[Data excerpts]
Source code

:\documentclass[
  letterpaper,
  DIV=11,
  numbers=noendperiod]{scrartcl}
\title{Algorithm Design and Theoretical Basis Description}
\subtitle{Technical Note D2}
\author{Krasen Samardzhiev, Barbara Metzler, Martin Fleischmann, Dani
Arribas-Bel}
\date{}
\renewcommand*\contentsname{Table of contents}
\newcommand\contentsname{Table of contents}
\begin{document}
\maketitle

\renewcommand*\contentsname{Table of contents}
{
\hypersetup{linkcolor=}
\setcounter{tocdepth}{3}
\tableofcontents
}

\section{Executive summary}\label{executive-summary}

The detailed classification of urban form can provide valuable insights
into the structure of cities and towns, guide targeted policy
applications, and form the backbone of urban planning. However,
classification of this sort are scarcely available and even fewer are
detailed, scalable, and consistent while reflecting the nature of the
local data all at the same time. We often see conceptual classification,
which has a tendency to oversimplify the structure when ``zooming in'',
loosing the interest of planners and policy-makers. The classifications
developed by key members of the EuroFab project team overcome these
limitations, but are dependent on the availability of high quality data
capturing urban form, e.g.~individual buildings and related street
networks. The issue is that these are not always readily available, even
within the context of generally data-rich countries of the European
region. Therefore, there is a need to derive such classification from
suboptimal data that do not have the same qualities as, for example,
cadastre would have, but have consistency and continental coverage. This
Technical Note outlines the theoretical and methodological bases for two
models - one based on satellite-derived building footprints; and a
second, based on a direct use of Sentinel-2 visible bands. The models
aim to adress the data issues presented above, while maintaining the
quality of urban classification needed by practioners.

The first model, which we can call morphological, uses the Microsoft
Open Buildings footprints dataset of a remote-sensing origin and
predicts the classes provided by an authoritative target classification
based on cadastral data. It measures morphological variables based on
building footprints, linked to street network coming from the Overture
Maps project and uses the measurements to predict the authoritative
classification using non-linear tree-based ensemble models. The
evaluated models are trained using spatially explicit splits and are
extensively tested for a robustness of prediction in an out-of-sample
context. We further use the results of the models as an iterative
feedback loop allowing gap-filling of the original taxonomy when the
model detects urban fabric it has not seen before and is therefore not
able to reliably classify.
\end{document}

### Problem to work on
What are the lines above, starting at the one with "second, based on" and ending at the one with "based on cadastral"? Give them again exactly, and only them.

### Result for this task
second, based on a direct use of Sentinel-2 visible bands. The models
aim to adress the data issues presented above, while maintaining the
quality of urban classification needed by practioners.

The first model, which we can call morphological, uses the Microsoft
Open Buildings footprints dataset of a remote-sensing origin and
predicts the classes provided by an authoritative target classification
based on cadastral data. It measures morphological variables based on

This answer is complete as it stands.